------ SOURCE INFORMATION

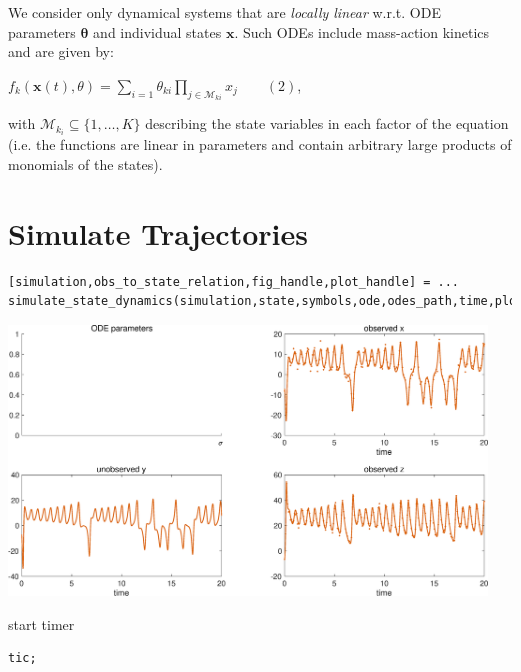 \begin{par}
We consider only dynamical systems that are \textit{locally linear} w.r.t. ODE parameters $\boldsymbol\theta$ and individual states $\mathbf{x}$. Such ODEs include mass-action kinetics and are given by:
\end{par} \vspace{1em}
\begin{par}
$f_{k}(\mathbf{x}(t),\theta) = \sum_{i=1} \theta_{ki} \prod_{j \in\mathcal{M}_{ki}} x_j \qquad (2)$,
\end{par} \vspace{1em}

\noindent with $\mathcal{M}_{k_i} \subseteq \{ 1, \dots, K\}$ describing the state variables in each factor of the equation (i.e. the functions are linear in parameters and contain arbitrary large products of monomials of the states).

\section{Simulate Trajectories}

\color{RoyalPurple}\begin{verbatim}
[simulation,obs_to_state_relation,fig_handle,plot_handle] = ...
simulate_state_dynamics(simulation,state,symbols,ode,odes_path,time,plot_settings);
\end{verbatim} 
\color{black}

{\centering
\includegraphics [width=5in]{VGM_for_Lorenz_Attractor_01.eps}

}

\begin{par}
start timer
\end{par} \vspace{1em}
\color{RoyalPurple}\begin{verbatim}
tic;
\end{verbatim} 
\color{black}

------------

Your task is to set down every entry exactly, leaving out any picture it contains.

FINISHED TASK.
 \begin{par}
We consider only dynamical systems that are \textit{locally linear} w.r.t. ODE parameters $\boldsymbol\theta$ and individual states $\mathbf{x}$. Such ODEs include mass-action kinetics and are given by:
\end{par} \vspace{1em}
\begin{par}
$f_{k}(\mathbf{x}(t),\theta) = \sum_{i=1} \theta_{ki} \prod_{j \in\mathcal{M}_{ki}} x_j \qquad (2)$,
\end{par} \vspace{1em}

\noindent with $\mathcal{M}_{k_i} \subseteq \{ 1, \dots, K\}$ describing the state variables in each factor of the equation (i.e. the functions are linear in parameters and contain arbitrary large products of monomials of the states).

\section{Simulate Trajectories}

\color{RoyalPurple}\begin{verbatim}
[simulation,obs_to_state_relation,fig_handle,plot_handle] = ...
simulate_state_dynamics(simulation,state,symbols,ode,odes_path,time,plot_settings);
\end{verbatim} 
\color{black}

{\centering
\includegraphics [width=5in]{VGM_for_Lorenz_Attractor_01.eps}

}

\begin{par}
start timer
\end{par} \vspace{1em}
\color{RoyalPurple}\begin{verbatim}
tic;
\end{verbatim} 
\color{black}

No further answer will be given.